**Your goal:**
All lines with the word "issue" are to be found and copied from the listing.

---------- Provided records

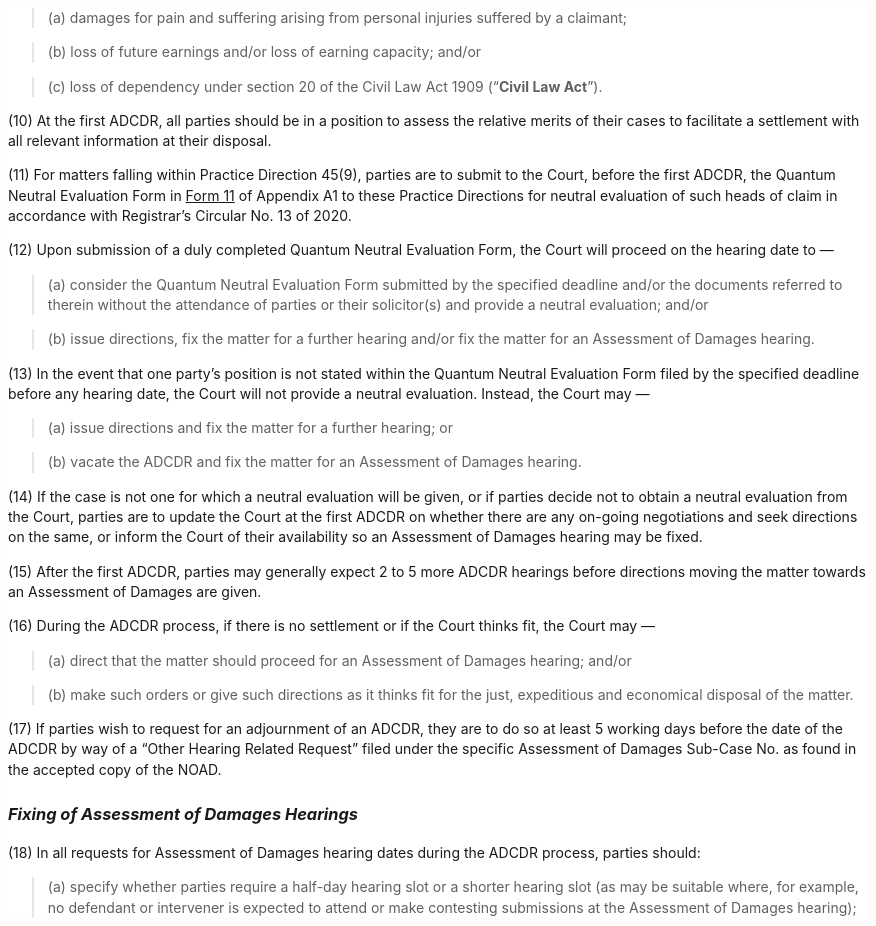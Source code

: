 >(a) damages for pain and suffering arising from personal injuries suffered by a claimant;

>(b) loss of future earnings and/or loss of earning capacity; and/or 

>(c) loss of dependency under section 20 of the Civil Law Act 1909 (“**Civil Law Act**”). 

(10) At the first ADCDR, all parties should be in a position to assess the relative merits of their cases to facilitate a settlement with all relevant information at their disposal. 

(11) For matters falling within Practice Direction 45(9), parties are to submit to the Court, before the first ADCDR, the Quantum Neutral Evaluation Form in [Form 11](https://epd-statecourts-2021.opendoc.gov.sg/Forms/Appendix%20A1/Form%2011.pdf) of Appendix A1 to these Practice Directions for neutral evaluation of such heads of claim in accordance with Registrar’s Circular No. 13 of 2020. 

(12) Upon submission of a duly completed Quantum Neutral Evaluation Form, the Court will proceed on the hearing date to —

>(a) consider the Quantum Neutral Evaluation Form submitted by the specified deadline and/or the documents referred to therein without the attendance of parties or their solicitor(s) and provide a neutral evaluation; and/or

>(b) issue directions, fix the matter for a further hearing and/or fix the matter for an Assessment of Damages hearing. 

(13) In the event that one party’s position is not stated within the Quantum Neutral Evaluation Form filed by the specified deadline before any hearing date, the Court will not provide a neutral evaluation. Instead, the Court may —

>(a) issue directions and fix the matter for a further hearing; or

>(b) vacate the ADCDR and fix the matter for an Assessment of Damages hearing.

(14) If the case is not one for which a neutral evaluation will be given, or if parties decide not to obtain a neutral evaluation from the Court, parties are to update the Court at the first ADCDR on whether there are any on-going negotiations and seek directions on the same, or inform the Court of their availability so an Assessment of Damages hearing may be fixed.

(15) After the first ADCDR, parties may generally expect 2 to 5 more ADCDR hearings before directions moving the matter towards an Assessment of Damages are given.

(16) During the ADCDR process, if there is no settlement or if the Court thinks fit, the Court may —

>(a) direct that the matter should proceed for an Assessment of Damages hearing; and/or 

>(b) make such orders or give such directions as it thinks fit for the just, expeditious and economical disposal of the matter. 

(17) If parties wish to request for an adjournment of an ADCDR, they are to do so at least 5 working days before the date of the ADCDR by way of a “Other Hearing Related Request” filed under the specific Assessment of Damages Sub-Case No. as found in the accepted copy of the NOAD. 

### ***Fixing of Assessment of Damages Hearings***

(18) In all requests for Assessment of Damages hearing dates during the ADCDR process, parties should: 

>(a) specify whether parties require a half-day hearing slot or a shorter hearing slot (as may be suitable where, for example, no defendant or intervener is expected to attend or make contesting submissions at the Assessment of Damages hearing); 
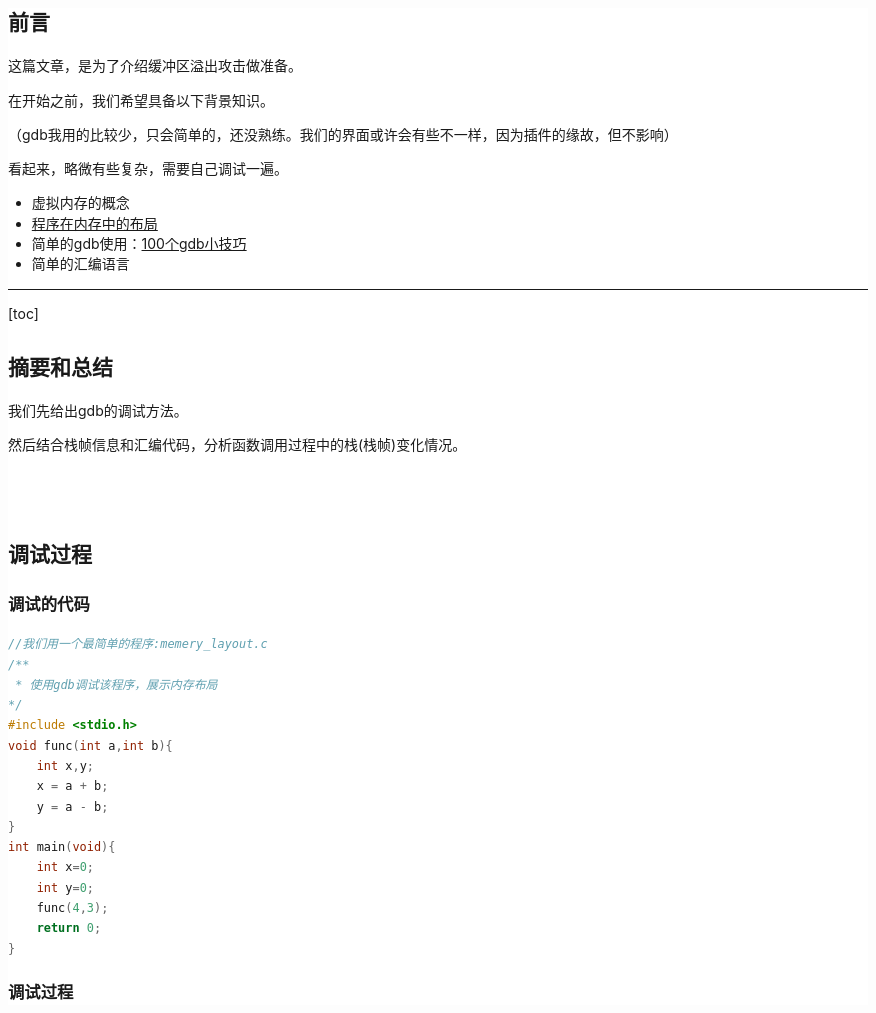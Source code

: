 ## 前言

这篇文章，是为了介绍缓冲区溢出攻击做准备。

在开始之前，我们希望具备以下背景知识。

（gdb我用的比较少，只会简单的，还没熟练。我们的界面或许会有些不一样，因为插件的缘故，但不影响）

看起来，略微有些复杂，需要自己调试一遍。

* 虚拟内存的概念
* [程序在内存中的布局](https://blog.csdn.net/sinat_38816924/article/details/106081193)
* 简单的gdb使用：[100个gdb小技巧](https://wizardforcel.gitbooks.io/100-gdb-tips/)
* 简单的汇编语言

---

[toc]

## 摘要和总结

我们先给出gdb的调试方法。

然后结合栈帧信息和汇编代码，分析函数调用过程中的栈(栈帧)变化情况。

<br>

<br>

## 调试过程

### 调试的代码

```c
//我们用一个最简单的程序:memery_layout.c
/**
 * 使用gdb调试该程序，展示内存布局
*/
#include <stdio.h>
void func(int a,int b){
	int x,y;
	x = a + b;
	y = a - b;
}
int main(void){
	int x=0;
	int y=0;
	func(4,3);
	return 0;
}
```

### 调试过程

--------------------

**Reply:**
>(b) issue directions, fix the matter for a further hearing and/or fix the matter for an Assessment of Damages hearing. 
>(a) issue directions and fix the matter for a further hearing; or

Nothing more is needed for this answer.